» **Provided data**
======

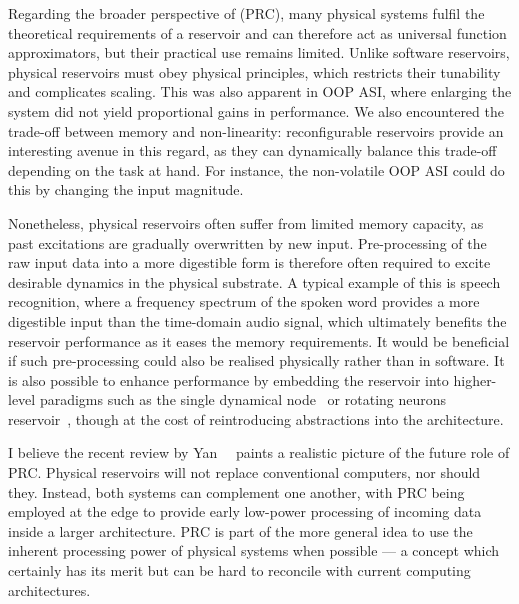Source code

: Regarding the broader perspective of  (PRC), many physical systems fulfil the theoretical requirements of a reservoir and can therefore act as universal function approximators, but their practical use remains limited.
Unlike software reservoirs, physical reservoirs must obey physical principles, which restricts their tunability and complicates scaling.
This was also apparent in OOP ASI, where enlarging the system did not yield proportional gains in performance.
We also encountered the trade-off between memory and non-linearity: reconfigurable reservoirs provide an interesting avenue in this regard, as they can dynamically balance this trade-off depending on the task at hand.
For instance, the non-volatile OOP ASI could do this by changing the input magnitude. \par
Nonetheless, physical reservoirs often suffer from limited memory capacity, as past excitations are gradually overwritten by new input.
Pre-processing of the raw input data into a more digestible form is therefore often required to excite desirable dynamics in the physical substrate.
A typical example of this is speech recognition, where a frequency spectrum of the spoken word provides a more digestible input than the time-domain audio signal, which ultimately benefits the reservoir performance as it eases the memory requirements.
It would be beneficial if such pre-processing could also be realised physically rather than in software.
It is also possible to enhance performance by embedding the reservoir into higher-level paradigms such as the single dynamical node~\cite{appeltant2011information} or rotating neurons reservoir~\cite{RotatingNeuronsRC}, though at the cost of reintroducing abstractions into the architecture. \par
I believe the recent review by Yan~\etal{}~\cite{ChallengesFutureRC} paints a realistic picture of the future role of PRC.
Physical reservoirs will not replace conventional computers, nor should they.
Instead, both systems can complement one another, with PRC being employed at the edge to provide early low-power processing of incoming data inside a larger architecture.
PRC is part of the more general idea to use the inherent processing power of physical systems when possible --- a concept which certainly has its merit but can be hard to reconcile with current computing architectures. \\\par

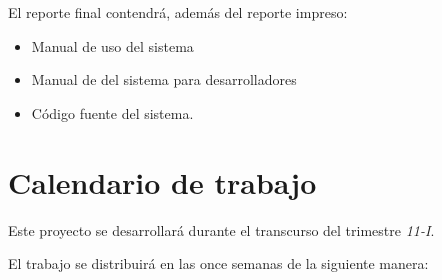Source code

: \documentclass[11pt,letterpaper,titlepage]{article}
\newcommand{\grad}{\hspace{-2mm}$\phantom{a}^{\circ}$}
\begin{document}
 El reporte final contendr\'a, adem\'as del reporte impreso:
\begin{itemize}
 \item Manual de uso del sistema
 \item Manual de del sistema para desarrolladores
\item C\'odigo fuente del sistema.
 
\end{itemize}





% 
% 



 

\section{Calendario de trabajo}
Este proyecto se desarrollar\'a durante el transcurso del trimestre \textit{11-I}.

El trabajo se distribuir\'a en las once semanas de la siguiente manera:

\end{document}
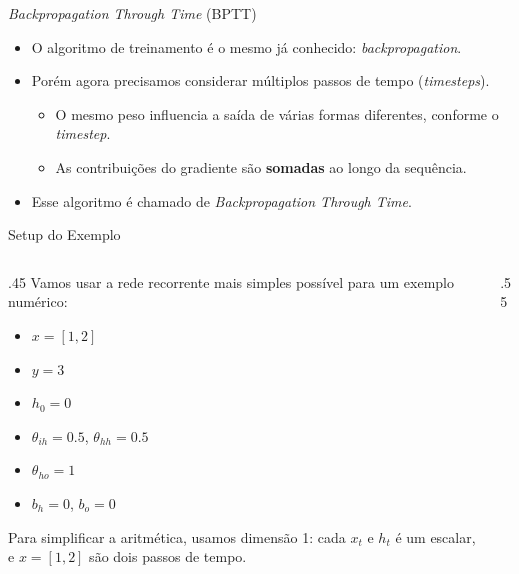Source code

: \documentclass[aspectratio=169,xcolor=dvipsnames]{beamer}
\newcommand{\rnncellgraph}[8]{%
    \node[draw, circle, inner sep=1pt, fill=white] (plus#1) at (#2, 0) {$+$};
    \node[opnode, minimum width=1.45cm, left=0.3cm of plus#1] (hh#1) {#4};
    \node[opnode, minimum width=1.45cm, right=0.3cm of plus#1] (tanh#1) {$\tanh$};
    \node[opnode, below=0.4cm of plus#1] (xh#1) {#3};
    \node[opnode, fill=PastelPink, above=0.4cm of plus#1] (out#1) {#5};
    \begin{scope}[on background layer]
        \node[rnncell, fit=(hh#1)(tanh#1)(xh#1)(out#1), inner sep=0.25cm] (cell#1) {};
    \end{scope}
    \node[inputnode] (xnode#1) at ($(plus#1 |- cell#1.south) + (0, -0.85)$) {#6};
    \node[outputnode, minimum size=0.85cm] (ynode#1) at ($(plus#1 |- cell#1.north) + (0, 0.95)$) {#7};
    \ifx\relax#8\relax\else
        \node[font=\footnotesize, anchor=south west, inner sep=1pt] at (ynode#1.north east) {#8};
    \fi
    \draw[->] (xnode#1) -- (xh#1);
    \draw[->] (xh#1) -- (plus#1);
    \draw[->] (hh#1) -- (plus#1);
    \draw[->] (plus#1) -- (tanh#1);
    \draw[->] (tanh#1) |- (out#1);
    \draw[->] (out#1) -- (ynode#1);
}
\begin{document}
\begin{frame}{\textit{Backpropagation Through Time} (BPTT)}
\begin{itemize}
    \item O algoritmo de treinamento é o mesmo já conhecido: \textit{backpropagation}.
    \item Porém agora precisamos considerar múltiplos passos de tempo (\textit{timesteps}).
    \begin{itemize}
        \item O mesmo peso influencia a saída de várias formas diferentes, conforme o \textit{timestep}.
        \item As contribuições do gradiente são \textbf{somadas} ao longo da sequência.
    \end{itemize}
    \item Esse algoritmo é chamado de \textit{Backpropagation Through Time}.
\end{itemize}
\end{frame}

\begin{frame}{Setup do Exemplo}
\begin{columns}
    \begin{column}{.45\linewidth}
        Vamos usar a rede recorrente mais simples possível para um exemplo numérico:
        \begin{itemize}\small
            \item $x = [1, 2]$
            \item $y = 3$
            \item $h_0 = 0$
            \item $\theta_{ih} = 0.5$, \quad $\theta_{hh} = 0.5$
            \item $\theta_{ho} = 1$
            \item $b_h = 0$, \quad $b_o = 0$
        \end{itemize}
        \vspace{0.2em}
        {\footnotesize Para simplificar a aritmética, usamos dimensão 1: cada $x_t$ e $h_t$ é um escalar, e $x = [1, 2]$ são dois passos de tempo.}
    \end{column}
    \begin{column}{.55\linewidth}
        \centering
    \end{column}
\end{columns}
\end{frame}
\end{document}
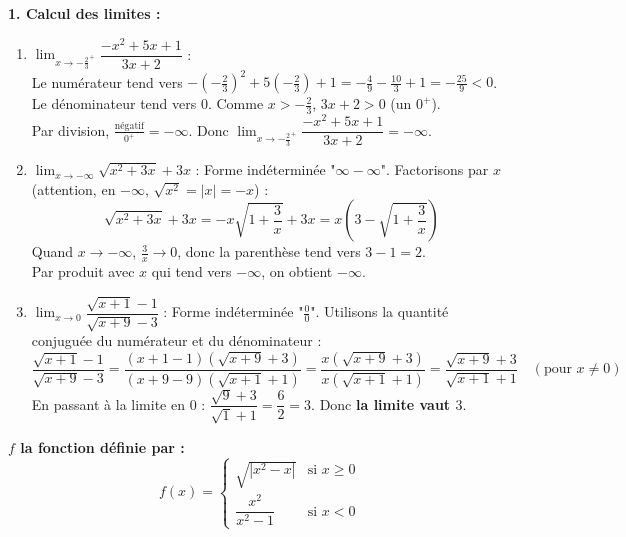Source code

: \documentclass[12pt,a4paper]{article}
\begin{document}
\noindent \textbf{1. Calcul des limites :}
\begin{enumerate}
    \item[\textbf{a)}] $\lim_{x\rightarrow-\frac{2}{3}^{+}}\dfrac{-x^{2}+5x+1}{3x+2}$ : \\
    Le numérateur tend vers $-\left(-\frac{2}{3}\right)^2+5\left(-\frac{2}{3}\right)+1 = -\frac{4}{9}-\frac{10}{3}+1 = -\frac{25}{9} < 0$.\\
    Le dénominateur tend vers $0$. Comme $x > -\frac{2}{3}$, $3x+2 > 0$ (un $0^+$).\\
    Par division, $\frac{\text{négatif}}{0^+} = -\infty$. Donc \textbf{$\lim_{x\rightarrow-\frac{2}{3}^{+}}\dfrac{-x^{2}+5x+1}{3x+2} = -\infty$}.
    
    \item[\textbf{b)}] $\lim_{x\rightarrow-\infty}\sqrt{x^{2}+3x}+3x$ : Forme indéterminée "$\infty - \infty$". Factorisons par $x$ (attention, en $-\infty$, $\sqrt{x^2} = |x| = -x$) :
    \[ \sqrt{x^{2}+3x}+3x = -x\sqrt{1+\frac{3}{x}} + 3x = x\left(3 - \sqrt{1+\frac{3}{x}}\right) \]
    Quand $x \to -\infty$, $\frac{3}{x} \to 0$, donc la parenthèse tend vers $3 - 1 = 2$.\\
    Par produit avec $x$ qui tend vers $-\infty$, on obtient \textbf{$-\infty$}.
    
    \item[\textbf{c)}] $\lim_{x\rightarrow0}\dfrac{\sqrt{x+1}-1}{\sqrt{x+9}-3}$ : Forme indéterminée "$\frac{0}{0}$". Utilisons la quantité conjuguée du numérateur et du dénominateur :
    \[ \frac{\sqrt{x+1}-1}{\sqrt{x+9}-3} = \frac{(x+1-1)(\sqrt{x+9}+3)}{(x+9-9)(\sqrt{x+1}+1)} = \frac{x(\sqrt{x+9}+3)}{x(\sqrt{x+1}+1)} = \frac{\sqrt{x+9}+3}{\sqrt{x+1}+1} \quad (\text{pour } x \neq 0) \]
    En passant à la limite en 0 : $\dfrac{\sqrt{9}+3}{\sqrt{1}+1} = \dfrac{6}{2} = 3$. Donc \textbf{la limite vaut $3$}.
\end{enumerate}

\textbf{ $f$ la fonction définie par :}
\[ f(x)=\begin{cases}
\sqrt{|x^{2}-x|} & \text{si } x\ge0 \\ 
\dfrac{x^{2}}{x^{2}-1} & \text{si } x<0
\end{cases} \]
\end{document}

======

» **What the exercise asks**
Repeat the records above exactly. Pictures do not belong in the copy.

» **Solution to the exercise**
Source code

: Regarding the broader perspective of  (PRC), many physical systems fulfil the theoretical requirements of a reservoir and can therefore act as universal function approximators, but their practical use remains limited.
Unlike software reservoirs, physical reservoirs must obey physical principles, which restricts their tunability and complicates scaling.
This was also apparent in OOP ASI, where enlarging the system did not yield proportional gains in performance.
We also encountered the trade-off between memory and non-linearity: reconfigurable reservoirs provide an interesting avenue in this regard, as they can dynamically balance this trade-off depending on the task at hand.
For instance, the non-volatile OOP ASI could do this by changing the input magnitude. \par
Nonetheless, physical reservoirs often suffer from limited memory capacity, as past excitations are gradually overwritten by new input.
Pre-processing of the raw input data into a more digestible form is therefore often required to excite desirable dynamics in the physical substrate.
A typical example of this is speech recognition, where a frequency spectrum of the spoken word provides a more digestible input than the time-domain audio signal, which ultimately benefits the reservoir performance as it eases the memory requirements.
It would be beneficial if such pre-processing could also be realised physically rather than in software.
It is also possible to enhance performance by embedding the reservoir into higher-level paradigms such as the single dynamical node~\cite{appeltant2011information} or rotating neurons reservoir~\cite{RotatingNeuronsRC}, though at the cost of reintroducing abstractions into the architecture. \par
I believe the recent review by Yan~\etal{}~\cite{ChallengesFutureRC} paints a realistic picture of the future role of PRC.
Physical reservoirs will not replace conventional computers, nor should they.
Instead, both systems can complement one another, with PRC being employed at the edge to provide early low-power processing of incoming data inside a larger architecture.
PRC is part of the more general idea to use the inherent processing power of physical systems when possible --- a concept which certainly has its merit but can be hard to reconcile with current computing architectures. \\\par

Source code

: \documentclass[11pt,letterpaper,titlepage]{article}
\newcommand{\grad}{\hspace{-2mm}$\phantom{a}^{\circ}$}
\begin{document}
 El reporte final contendr\'a, adem\'as del reporte impreso:
\begin{itemize}
 \item Manual de uso del sistema
 \item Manual de del sistema para desarrolladores
\item C\'odigo fuente del sistema.
 
\end{itemize}





% 
% 



 

\section{Calendario de trabajo}
Este proyecto se desarrollar\'a durante el transcurso del trimestre \textit{11-I}.

El trabajo se distribuir\'a en las once semanas de la siguiente manera:

\end{document}
Source code

: \documentclass[aspectratio=169,xcolor=dvipsnames]{beamer}
\newcommand{\rnncellgraph}[8]{%
    \node[draw, circle, inner sep=1pt, fill=white] (plus#1) at (#2, 0) {$+$};
    \node[opnode, minimum width=1.45cm, left=0.3cm of plus#1] (hh#1) {#4};
    \node[opnode, minimum width=1.45cm, right=0.3cm of plus#1] (tanh#1) {$\tanh$};
    \node[opnode, below=0.4cm of plus#1] (xh#1) {#3};
    \node[opnode, fill=PastelPink, above=0.4cm of plus#1] (out#1) {#5};
    \begin{scope}[on background layer]
        \node[rnncell, fit=(hh#1)(tanh#1)(xh#1)(out#1), inner sep=0.25cm] (cell#1) {};
    \end{scope}
    \node[inputnode] (xnode#1) at ($(plus#1 |- cell#1.south) + (0, -0.85)$) {#6};
    \node[outputnode, minimum size=0.85cm] (ynode#1) at ($(plus#1 |- cell#1.north) + (0, 0.95)$) {#7};
    \ifx\relax#8\relax\else
        \node[font=\footnotesize, anchor=south west, inner sep=1pt] at (ynode#1.north east) {#8};
    \fi
    \draw[->] (xnode#1) -- (xh#1);
    \draw[->] (xh#1) -- (plus#1);
    \draw[->] (hh#1) -- (plus#1);
    \draw[->] (plus#1) -- (tanh#1);
    \draw[->] (tanh#1) |- (out#1);
    \draw[->] (out#1) -- (ynode#1);
}
\begin{document}
\begin{frame}{\textit{Backpropagation Through Time} (BPTT)}
\begin{itemize}
    \item O algoritmo de treinamento é o mesmo já conhecido: \textit{backpropagation}.
    \item Porém agora precisamos considerar múltiplos passos de tempo (\textit{timesteps}).
    \begin{itemize}
        \item O mesmo peso influencia a saída de várias formas diferentes, conforme o \textit{timestep}.
        \item As contribuições do gradiente são \textbf{somadas} ao longo da sequência.
    \end{itemize}
    \item Esse algoritmo é chamado de \textit{Backpropagation Through Time}.
\end{itemize}
\end{frame}

\begin{frame}{Setup do Exemplo}
\begin{columns}
    \begin{column}{.45\linewidth}
        Vamos usar a rede recorrente mais simples possível para um exemplo numérico:
        \begin{itemize}\small
            \item $x = [1, 2]$
            \item $y = 3$
            \item $h_0 = 0$
            \item $\theta_{ih} = 0.5$, \quad $\theta_{hh} = 0.5$
            \item $\theta_{ho} = 1$
            \item $b_h = 0$, \quad $b_o = 0$
        \end{itemize}
        \vspace{0.2em}
        {\footnotesize Para simplificar a aritmética, usamos dimensão 1: cada $x_t$ e $h_t$ é um escalar, e $x = [1, 2]$ são dois passos de tempo.}
    \end{column}
    \begin{column}{.55\linewidth}
        \centering
    \end{column}
\end{columns}
\end{frame}
\end{document}
Source code

: \documentclass[12pt,a4paper]{article}
\begin{document}
\noindent \textbf{1. Calcul des limites :}
\begin{enumerate}
    \item[\textbf{a)}] $\lim_{x\rightarrow-\frac{2}{3}^{+}}\dfrac{-x^{2}+5x+1}{3x+2}$ : \\
    Le numérateur tend vers $-\left(-\frac{2}{3}\right)^2+5\left(-\frac{2}{3}\right)+1 = -\frac{4}{9}-\frac{10}{3}+1 = -\frac{25}{9} < 0$.\\
    Le dénominateur tend vers $0$. Comme $x > -\frac{2}{3}$, $3x+2 > 0$ (un $0^+$).\\
    Par division, $\frac{\text{négatif}}{0^+} = -\infty$. Donc \textbf{$\lim_{x\rightarrow-\frac{2}{3}^{+}}\dfrac{-x^{2}+5x+1}{3x+2} = -\infty$}.
    
    \item[\textbf{b)}] $\lim_{x\rightarrow-\infty}\sqrt{x^{2}+3x}+3x$ : Forme indéterminée "$\infty - \infty$". Factorisons par $x$ (attention, en $-\infty$, $\sqrt{x^2} = |x| = -x$) :
    \[ \sqrt{x^{2}+3x}+3x = -x\sqrt{1+\frac{3}{x}} + 3x = x\left(3 - \sqrt{1+\frac{3}{x}}\right) \]
    Quand $x \to -\infty$, $\frac{3}{x} \to 0$, donc la parenthèse tend vers $3 - 1 = 2$.\\
    Par produit avec $x$ qui tend vers $-\infty$, on obtient \textbf{$-\infty$}.
    
    \item[\textbf{c)}] $\lim_{x\rightarrow0}\dfrac{\sqrt{x+1}-1}{\sqrt{x+9}-3}$ : Forme indéterminée "$\frac{0}{0}$". Utilisons la quantité conjuguée du numérateur et du dénominateur :
    \[ \frac{\sqrt{x+1}-1}{\sqrt{x+9}-3} = \frac{(x+1-1)(\sqrt{x+9}+3)}{(x+9-9)(\sqrt{x+1}+1)} = \frac{x(\sqrt{x+9}+3)}{x(\sqrt{x+1}+1)} = \frac{\sqrt{x+9}+3}{\sqrt{x+1}+1} \quad (\text{pour } x \neq 0) \]
    En passant à la limite en 0 : $\dfrac{\sqrt{9}+3}{\sqrt{1}+1} = \dfrac{6}{2} = 3$. Donc \textbf{la limite vaut $3$}.
\end{enumerate}

\textbf{ $f$ la fonction définie par :}
\[ f(x)=\begin{cases}
\sqrt{|x^{2}-x|} & \text{si } x\ge0 \\ 
\dfrac{x^{2}}{x^{2}-1} & \text{si } x<0
\end{cases} \]
\end{document}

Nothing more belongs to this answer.